U.S. Moves Against Canadian Cannabis Advocates

Marc Emery, 46, and two pro-cannabis activists in his employ were arrested July 29 by Canadian police. Emery’s highly successful mail-order seed business has enabled him in recent years to underwrite the B.C. Marijuana Party, Cannabis Culture magazine, Pot TV, and non-stop political campaigning.
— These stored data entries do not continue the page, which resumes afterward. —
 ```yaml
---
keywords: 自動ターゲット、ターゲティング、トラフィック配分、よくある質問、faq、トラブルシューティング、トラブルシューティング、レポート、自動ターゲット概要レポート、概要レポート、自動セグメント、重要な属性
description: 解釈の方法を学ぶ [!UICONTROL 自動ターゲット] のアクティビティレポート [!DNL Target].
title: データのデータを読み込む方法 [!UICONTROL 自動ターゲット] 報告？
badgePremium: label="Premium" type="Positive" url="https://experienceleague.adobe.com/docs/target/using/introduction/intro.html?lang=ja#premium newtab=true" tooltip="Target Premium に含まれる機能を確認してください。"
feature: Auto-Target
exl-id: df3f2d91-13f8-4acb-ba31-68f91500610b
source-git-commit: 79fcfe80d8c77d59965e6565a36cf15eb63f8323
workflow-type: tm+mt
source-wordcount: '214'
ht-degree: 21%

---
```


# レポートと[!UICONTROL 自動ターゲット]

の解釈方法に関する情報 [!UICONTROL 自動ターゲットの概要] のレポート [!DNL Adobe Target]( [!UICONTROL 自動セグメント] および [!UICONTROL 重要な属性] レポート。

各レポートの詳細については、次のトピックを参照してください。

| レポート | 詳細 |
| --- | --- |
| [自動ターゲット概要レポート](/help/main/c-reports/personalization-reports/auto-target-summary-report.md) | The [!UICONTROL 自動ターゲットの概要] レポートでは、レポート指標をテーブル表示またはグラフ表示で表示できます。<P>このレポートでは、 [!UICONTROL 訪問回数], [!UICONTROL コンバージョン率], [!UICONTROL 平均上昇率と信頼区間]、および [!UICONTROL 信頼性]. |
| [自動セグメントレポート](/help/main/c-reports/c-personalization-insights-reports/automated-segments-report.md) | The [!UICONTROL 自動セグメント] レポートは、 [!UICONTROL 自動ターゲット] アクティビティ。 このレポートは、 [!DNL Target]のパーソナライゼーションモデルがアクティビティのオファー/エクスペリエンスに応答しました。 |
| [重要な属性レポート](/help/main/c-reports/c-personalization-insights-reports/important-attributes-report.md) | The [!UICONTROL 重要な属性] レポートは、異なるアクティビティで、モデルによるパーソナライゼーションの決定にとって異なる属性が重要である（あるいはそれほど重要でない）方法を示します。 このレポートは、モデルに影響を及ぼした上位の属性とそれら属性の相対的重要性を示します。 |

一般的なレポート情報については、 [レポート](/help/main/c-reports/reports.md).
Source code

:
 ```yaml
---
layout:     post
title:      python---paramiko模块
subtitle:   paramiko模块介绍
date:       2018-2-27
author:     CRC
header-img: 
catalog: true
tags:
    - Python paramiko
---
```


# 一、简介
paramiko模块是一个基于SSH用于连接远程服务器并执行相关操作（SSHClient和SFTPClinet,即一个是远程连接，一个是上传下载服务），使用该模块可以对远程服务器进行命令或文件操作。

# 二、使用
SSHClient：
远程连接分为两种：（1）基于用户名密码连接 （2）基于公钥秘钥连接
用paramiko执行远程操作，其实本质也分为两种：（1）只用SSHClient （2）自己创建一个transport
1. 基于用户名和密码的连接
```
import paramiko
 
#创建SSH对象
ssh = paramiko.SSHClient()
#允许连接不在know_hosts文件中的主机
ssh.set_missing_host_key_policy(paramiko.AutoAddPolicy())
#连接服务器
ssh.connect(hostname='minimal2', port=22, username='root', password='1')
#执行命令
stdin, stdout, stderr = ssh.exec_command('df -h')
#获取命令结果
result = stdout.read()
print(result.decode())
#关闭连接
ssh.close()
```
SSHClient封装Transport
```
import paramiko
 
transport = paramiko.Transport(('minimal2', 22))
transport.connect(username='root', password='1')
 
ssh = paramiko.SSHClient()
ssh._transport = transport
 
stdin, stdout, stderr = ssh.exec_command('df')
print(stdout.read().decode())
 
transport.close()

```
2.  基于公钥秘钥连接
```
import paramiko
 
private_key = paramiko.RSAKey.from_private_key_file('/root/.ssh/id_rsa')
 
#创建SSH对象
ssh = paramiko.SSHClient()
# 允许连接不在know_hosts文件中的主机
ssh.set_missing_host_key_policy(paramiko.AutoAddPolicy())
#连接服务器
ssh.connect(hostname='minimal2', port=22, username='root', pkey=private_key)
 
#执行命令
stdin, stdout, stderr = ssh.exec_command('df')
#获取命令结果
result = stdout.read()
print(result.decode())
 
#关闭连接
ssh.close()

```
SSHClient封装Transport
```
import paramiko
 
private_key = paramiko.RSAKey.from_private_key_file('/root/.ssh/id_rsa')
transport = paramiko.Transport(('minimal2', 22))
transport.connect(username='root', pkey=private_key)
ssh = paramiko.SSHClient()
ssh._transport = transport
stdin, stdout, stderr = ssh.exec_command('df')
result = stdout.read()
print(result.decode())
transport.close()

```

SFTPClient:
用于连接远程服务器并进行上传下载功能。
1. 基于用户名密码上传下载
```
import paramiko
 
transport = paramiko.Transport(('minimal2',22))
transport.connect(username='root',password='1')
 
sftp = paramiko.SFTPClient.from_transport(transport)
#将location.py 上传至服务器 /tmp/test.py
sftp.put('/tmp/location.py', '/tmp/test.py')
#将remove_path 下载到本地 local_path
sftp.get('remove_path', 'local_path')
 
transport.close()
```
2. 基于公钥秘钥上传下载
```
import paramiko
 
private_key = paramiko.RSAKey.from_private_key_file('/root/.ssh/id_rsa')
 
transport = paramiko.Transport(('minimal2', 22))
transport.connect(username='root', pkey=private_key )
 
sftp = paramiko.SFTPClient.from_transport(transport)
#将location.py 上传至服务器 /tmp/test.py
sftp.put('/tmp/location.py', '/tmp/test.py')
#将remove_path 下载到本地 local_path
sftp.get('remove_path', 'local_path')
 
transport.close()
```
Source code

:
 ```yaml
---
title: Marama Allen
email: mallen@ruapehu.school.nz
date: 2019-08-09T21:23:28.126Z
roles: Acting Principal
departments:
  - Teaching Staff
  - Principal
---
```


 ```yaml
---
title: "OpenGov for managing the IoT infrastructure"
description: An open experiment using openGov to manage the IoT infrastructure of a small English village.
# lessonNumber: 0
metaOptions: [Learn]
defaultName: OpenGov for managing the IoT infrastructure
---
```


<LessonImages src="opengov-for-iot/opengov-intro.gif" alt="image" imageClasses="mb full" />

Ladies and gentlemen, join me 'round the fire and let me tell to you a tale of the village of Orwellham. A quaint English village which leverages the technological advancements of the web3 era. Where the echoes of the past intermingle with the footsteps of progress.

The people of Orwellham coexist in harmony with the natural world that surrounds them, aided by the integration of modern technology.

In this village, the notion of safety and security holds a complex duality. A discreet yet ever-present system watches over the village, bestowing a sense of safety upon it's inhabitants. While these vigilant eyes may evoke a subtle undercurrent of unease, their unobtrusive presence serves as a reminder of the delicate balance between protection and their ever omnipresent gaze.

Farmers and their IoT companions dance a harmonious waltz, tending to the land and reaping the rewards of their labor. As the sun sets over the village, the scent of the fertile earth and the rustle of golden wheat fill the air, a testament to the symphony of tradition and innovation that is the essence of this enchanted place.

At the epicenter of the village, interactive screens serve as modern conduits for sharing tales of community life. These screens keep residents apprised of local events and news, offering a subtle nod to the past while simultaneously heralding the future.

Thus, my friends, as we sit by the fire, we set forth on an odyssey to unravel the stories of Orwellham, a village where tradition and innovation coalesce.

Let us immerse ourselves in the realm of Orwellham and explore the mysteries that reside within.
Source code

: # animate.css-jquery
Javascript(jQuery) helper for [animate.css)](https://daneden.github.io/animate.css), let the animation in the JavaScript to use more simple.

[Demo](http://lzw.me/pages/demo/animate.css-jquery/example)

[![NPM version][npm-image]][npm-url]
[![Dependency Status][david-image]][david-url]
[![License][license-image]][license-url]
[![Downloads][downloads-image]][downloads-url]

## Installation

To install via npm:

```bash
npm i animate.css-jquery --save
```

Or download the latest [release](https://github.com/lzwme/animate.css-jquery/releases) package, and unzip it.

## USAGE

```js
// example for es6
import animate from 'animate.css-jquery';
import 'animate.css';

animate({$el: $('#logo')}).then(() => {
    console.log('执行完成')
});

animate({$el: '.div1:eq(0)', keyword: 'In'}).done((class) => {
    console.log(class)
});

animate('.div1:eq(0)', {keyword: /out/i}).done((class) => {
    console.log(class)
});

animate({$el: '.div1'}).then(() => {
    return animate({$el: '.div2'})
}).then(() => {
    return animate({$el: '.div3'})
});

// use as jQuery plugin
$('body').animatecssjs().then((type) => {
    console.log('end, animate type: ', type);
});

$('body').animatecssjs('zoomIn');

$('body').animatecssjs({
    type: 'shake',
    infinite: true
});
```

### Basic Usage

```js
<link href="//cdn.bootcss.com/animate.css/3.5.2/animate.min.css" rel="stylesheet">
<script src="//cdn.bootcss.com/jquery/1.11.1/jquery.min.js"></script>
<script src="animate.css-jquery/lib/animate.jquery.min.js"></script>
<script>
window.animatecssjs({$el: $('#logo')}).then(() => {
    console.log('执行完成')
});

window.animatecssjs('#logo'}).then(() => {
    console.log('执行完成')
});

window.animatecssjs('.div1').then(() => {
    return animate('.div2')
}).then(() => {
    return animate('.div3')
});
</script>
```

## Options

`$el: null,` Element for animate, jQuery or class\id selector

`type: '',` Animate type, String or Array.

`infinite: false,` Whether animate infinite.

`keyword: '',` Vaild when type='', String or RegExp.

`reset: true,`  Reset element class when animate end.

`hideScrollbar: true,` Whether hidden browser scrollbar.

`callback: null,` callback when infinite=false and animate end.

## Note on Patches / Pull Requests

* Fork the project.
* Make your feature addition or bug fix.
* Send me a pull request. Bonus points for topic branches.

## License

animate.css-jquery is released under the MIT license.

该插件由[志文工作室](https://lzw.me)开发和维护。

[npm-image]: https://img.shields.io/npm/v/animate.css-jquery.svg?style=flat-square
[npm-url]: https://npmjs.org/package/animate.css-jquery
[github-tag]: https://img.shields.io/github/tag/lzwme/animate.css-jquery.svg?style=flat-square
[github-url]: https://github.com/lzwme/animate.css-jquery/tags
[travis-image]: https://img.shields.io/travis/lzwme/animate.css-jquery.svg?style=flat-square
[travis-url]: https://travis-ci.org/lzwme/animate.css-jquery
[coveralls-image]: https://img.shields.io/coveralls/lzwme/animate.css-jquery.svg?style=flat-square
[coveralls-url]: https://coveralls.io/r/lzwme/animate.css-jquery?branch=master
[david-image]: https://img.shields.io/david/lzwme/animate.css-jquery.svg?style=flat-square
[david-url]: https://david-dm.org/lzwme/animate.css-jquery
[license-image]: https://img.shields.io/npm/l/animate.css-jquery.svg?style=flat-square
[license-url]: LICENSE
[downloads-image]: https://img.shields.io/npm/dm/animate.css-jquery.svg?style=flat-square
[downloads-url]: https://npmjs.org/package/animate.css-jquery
In 2004 Emery did 90 days at a correctional center in Saskatoon for passing a joint in public. The latest bust was orchestrated by the U.S. government according to Richard Cowan of marijuananews.com (who was a founder, long ago, of Young Americans for Freedom):

DEAland claims international jurisdiction over anyone it accuses of growing cannabis anywhere in the world, so the Vancouver Police collaborated with the DEA to raid the BC Marijuana Party Office and Bookstore and the Pot-TV studios with a search warrant issued under Canada’s Mutual Legal Assistance in Criminal Matters Act.

The search warrant allowed for a search only on the Hastings Street offices, but it claims that there would be evidence there that Emery, et al., have conspired to grow cannabis and distribute seeds, and – of course – launder money. I doubt if they found any evidence of such a “conspiracy” there. Of course, the next step for them would be to get the “evidence” shipped to DEAland. To my knowledge, there are no customer records at the store – or anywhere else, for that matter.

Apparently, DEAland and its local Quislings have used undercover agents to make “controlled buys” of seeds, which by its nature involves lying. The evidence obtained by lying was then presented to a Seattle Grand Jury, which issued a sealed indictment last May… this attack has been planned for at least a year.

Presumably, DEAland will now seek to extradite our friends, which will quickly become a major strain on DEAland/Canadian relations. Frankly, if these people were not my friends, I would be delighted by the stupidity of this move. The weak Canadian government has tried to ignore the cannabis issue, but this is going to change everything.